Flag Default Description
--config panini.toml Path to TOML config
--text (required) Sentence / card content to analyse
--target (required, repeatable) Target word(s) to focus extraction on
--components (all) Comma-separated list of components to run
--temperature 0.2 Sampling temperature
--max-tokens 4096 Max tokens for LLM response
--ui-language English Learner's UI language for pedagogical explanation

Python

pip install panini-lang
from panini import extract

result = extract(
    provider="openai",        # "openai" | "anthropic" | "google"
    model="gpt-4o",
    api_key="sk-...",
    language="pol",           # ISO 639-3 code
    text="Dał kotowi mleko.",
    targets=["kotowi"],
)

→ See pynini/README.md for the full Python API reference.

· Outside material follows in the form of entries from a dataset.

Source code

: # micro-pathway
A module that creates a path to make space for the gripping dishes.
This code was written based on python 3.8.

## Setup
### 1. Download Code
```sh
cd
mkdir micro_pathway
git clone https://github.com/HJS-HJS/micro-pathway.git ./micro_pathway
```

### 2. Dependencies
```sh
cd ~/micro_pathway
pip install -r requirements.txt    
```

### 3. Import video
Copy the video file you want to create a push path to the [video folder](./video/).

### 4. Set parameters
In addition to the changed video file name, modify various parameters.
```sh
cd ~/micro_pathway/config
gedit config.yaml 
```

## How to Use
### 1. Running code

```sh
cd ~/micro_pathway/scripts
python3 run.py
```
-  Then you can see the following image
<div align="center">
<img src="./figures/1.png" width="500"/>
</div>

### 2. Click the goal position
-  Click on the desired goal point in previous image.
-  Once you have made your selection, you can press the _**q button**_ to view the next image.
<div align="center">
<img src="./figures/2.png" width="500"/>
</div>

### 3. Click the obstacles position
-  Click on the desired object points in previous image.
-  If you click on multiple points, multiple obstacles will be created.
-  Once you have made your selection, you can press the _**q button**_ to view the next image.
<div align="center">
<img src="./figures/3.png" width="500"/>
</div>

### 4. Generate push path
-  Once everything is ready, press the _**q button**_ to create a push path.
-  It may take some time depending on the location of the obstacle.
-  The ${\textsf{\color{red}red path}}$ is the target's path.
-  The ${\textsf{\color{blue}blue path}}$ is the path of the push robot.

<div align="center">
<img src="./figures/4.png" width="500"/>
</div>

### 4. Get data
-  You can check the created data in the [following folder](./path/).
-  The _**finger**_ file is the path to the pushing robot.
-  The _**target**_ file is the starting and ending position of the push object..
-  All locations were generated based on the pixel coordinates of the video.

What you define, what the framework does

You define:

  • A morphology enum — the features you want extracted (POS, case, tense, aspect, gender… whatever your language needs)
  • Extraction directives — natural-language instructions that guide the LLM on how to analyze your language
  • Optional morpheme segmentation — for agglutinative languages, a morpheme inventory with validation rules
  • Optional post-processing — hooks to validate or enrich the LLM's output after parsing

The framework handles:

  • Prompt assembly — combines your directives, the generated schema, learner context, and pedagogical focus into a structured prompt
  • JSON schema generation — automatically derived from your Rust types, so the LLM is constrained to return exactly what you defined
  • LLM orchestration — provider-agnostic; bring your own client (OpenAI, Anthropic, Google, local)
  • Response parsing & validation — deserializes the LLM output into your typed structs, rejects malformed responses, supports retry with self-correction

Design principles

  • No universal schema. Each language defines its own morphology enum with exactly the features it needs. Polish has 7 cases and verbal aspect. Arabic has triliteral roots and wazn patterns. There is no lowest-common-denominator Morphology struct.
  • Type safety over convention. Morphology variants are strongly typed Rust enums, validated at compile time via #[derive(MorphologyInfo)]. Every variant must carry a lemma. The LLM's JSON output is parsed into these types and rejected if it doesn't conform.
  • LLM as untrusted source. Responses are validated against a JSON schema, deserialized into typed structs, then post-processed. On parse failure, the raw output and error are returned for retry with self-correction.
  • Provider-agnostic via rig. The engine accepts any rig::completion::CompletionModel — OpenAI, Anthropic, Google Gemini, Mistral, Ollama, or any custom provider.
  • Opt-in complexity. A simple language (Polish) needs a morphology enum and a few directives. An agglutinative language (Turkish) can opt into morpheme inventories, segmentation, and validation. You only implement what you need.

Workspace structure

panini/              # Facade crate, re-exports everything
panini-core/         # Traits, domain types, morphology enums, components
  src/components/    # AnalysisComponent implementations
panini-engine/       # LLM extraction pipeline, prompt assembly, schema composer
panini-langs/        # Per-language implementations (Polish, Arabic, Turkish)
panini-macro/        # #[derive(MorphologyInfo)], #[derive(PaniniResult)] proc macros

Adding a language

Automatically (LLM-assisted)

Fill your panini.toml config, choose a language (with its ISO 639-3 code) and run:

cargo run -p panini-cli -- add-language --language "French" --iso-code fra --config panini.toml

You should ALWAYS check the file output, especially for linguistic definitions, to ensure the LLM properly described the language.

Manually (step by step)

  1. Create panini-langs/src/<language>.rs
  2. Define a Morphology enum with #[derive(MorphologyInfo)] and #[serde(tag = "pos")] -- every variant must have lemma: String as its first field
  3. Implement LinguisticDefinition on a unit struct
  4. For agglutinative languages, also implement Agglutinative with a morpheme inventory

See panini-langs/src/polish.rs or panini-langs/src/turkish.rs as references.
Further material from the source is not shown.